Your assignment ->
Where the word "position" occurs in a line of the data, return the whole line.
----
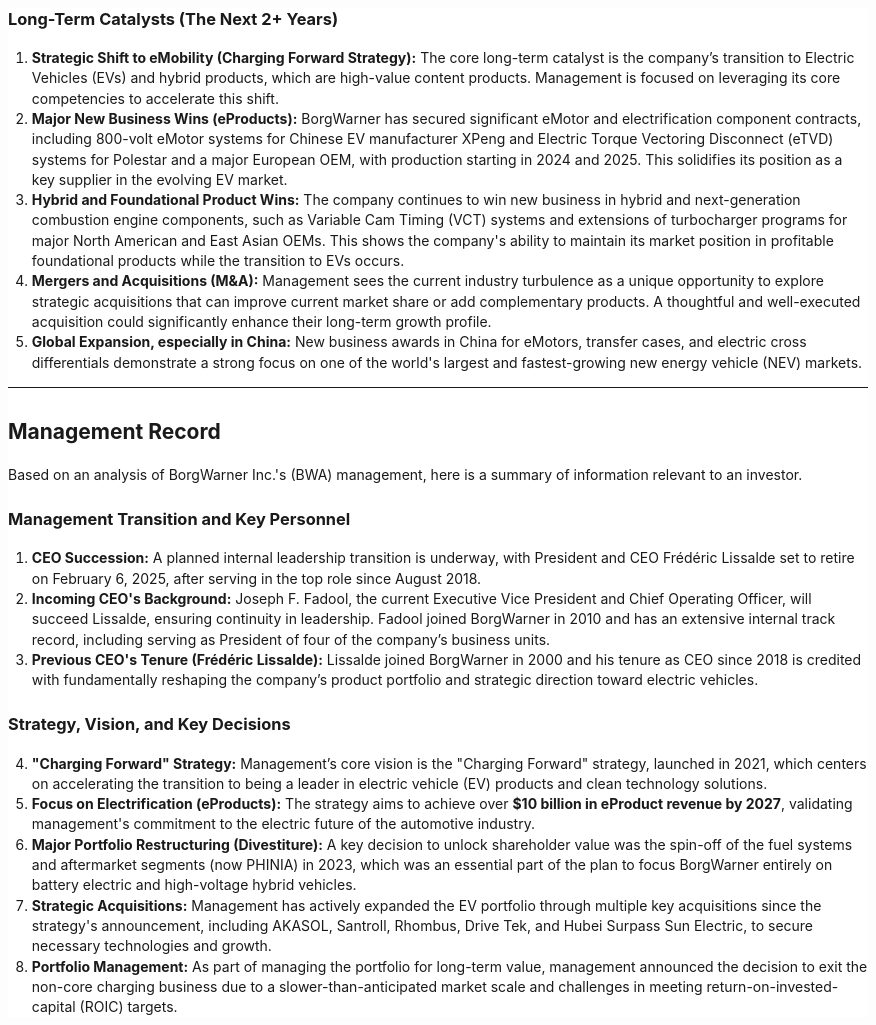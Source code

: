 ### Long-Term Catalysts (The Next 2+ Years)

1.  **Strategic Shift to eMobility (Charging Forward Strategy):** The core long-term catalyst is the company’s transition to Electric Vehicles (EVs) and hybrid products, which are high-value content products. Management is focused on leveraging its core competencies to accelerate this shift.
2.  **Major New Business Wins (eProducts):** BorgWarner has secured significant eMotor and electrification component contracts, including 800-volt eMotor systems for Chinese EV manufacturer XPeng and Electric Torque Vectoring Disconnect (eTVD) systems for Polestar and a major European OEM, with production starting in 2024 and 2025. This solidifies its position as a key supplier in the evolving EV market.
3.  **Hybrid and Foundational Product Wins:** The company continues to win new business in hybrid and next-generation combustion engine components, such as Variable Cam Timing (VCT) systems and extensions of turbocharger programs for major North American and East Asian OEMs. This shows the company's ability to maintain its market position in profitable foundational products while the transition to EVs occurs.
4.  **Mergers and Acquisitions (M&A):** Management sees the current industry turbulence as a unique opportunity to explore strategic acquisitions that can improve current market share or add complementary products. A thoughtful and well-executed acquisition could significantly enhance their long-term growth profile.
5.  **Global Expansion, especially in China:** New business awards in China for eMotors, transfer cases, and electric cross differentials demonstrate a strong focus on one of the world's largest and fastest-growing new energy vehicle (NEV) markets.

---

## Management Record

Based on an analysis of BorgWarner Inc.'s (BWA) management, here is a summary of information relevant to an investor.

### Management Transition and Key Personnel

1.  **CEO Succession:** A planned internal leadership transition is underway, with President and CEO Frédéric Lissalde set to retire on February 6, 2025, after serving in the top role since August 2018.
2.  **Incoming CEO's Background:** Joseph F. Fadool, the current Executive Vice President and Chief Operating Officer, will succeed Lissalde, ensuring continuity in leadership. Fadool joined BorgWarner in 2010 and has an extensive internal track record, including serving as President of four of the company’s business units.
3.  **Previous CEO's Tenure (Frédéric Lissalde):** Lissalde joined BorgWarner in 2000 and his tenure as CEO since 2018 is credited with fundamentally reshaping the company’s product portfolio and strategic direction toward electric vehicles.

### Strategy, Vision, and Key Decisions

4.  **"Charging Forward" Strategy:** Management’s core vision is the "Charging Forward" strategy, launched in 2021, which centers on accelerating the transition to being a leader in electric vehicle (EV) products and clean technology solutions.
5.  **Focus on Electrification (eProducts):** The strategy aims to achieve over **\$10 billion in eProduct revenue by 2027**, validating management's commitment to the electric future of the automotive industry.
6.  **Major Portfolio Restructuring (Divestiture):** A key decision to unlock shareholder value was the spin-off of the fuel systems and aftermarket segments (now PHINIA) in 2023, which was an essential part of the plan to focus BorgWarner entirely on battery electric and high-voltage hybrid vehicles.
7.  **Strategic Acquisitions:** Management has actively expanded the EV portfolio through multiple key acquisitions since the strategy's announcement, including AKASOL, Santroll, Rhombus, Drive Tek, and Hubei Surpass Sun Electric, to secure necessary technologies and growth.
8.  **Portfolio Management:** As part of managing the portfolio for long-term value, management announced the decision to exit the non-core charging business due to a slower-than-anticipated market scale and challenges in meeting return-on-invested-capital (ROIC) targets.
----
Result for this exercise ->
2.  **Major New Business Wins (eProducts):** BorgWarner has secured significant eMotor and electrification component contracts, including 800-volt eMotor systems for Chinese EV manufacturer XPeng and Electric Torque Vectoring Disconnect (eTVD) systems for Polestar and a major European OEM, with production starting in 2024 and 2025. This solidifies its position as a key supplier in the evolving EV market.
3.  **Hybrid and Foundational Product Wins:** The company continues to win new business in hybrid and next-generation combustion engine components, such as Variable Cam Timing (VCT) systems and extensions of turbocharger programs for major North American and East Asian OEMs. This shows the company's ability to maintain its market position in profitable foundational products while the transition to EVs occurs.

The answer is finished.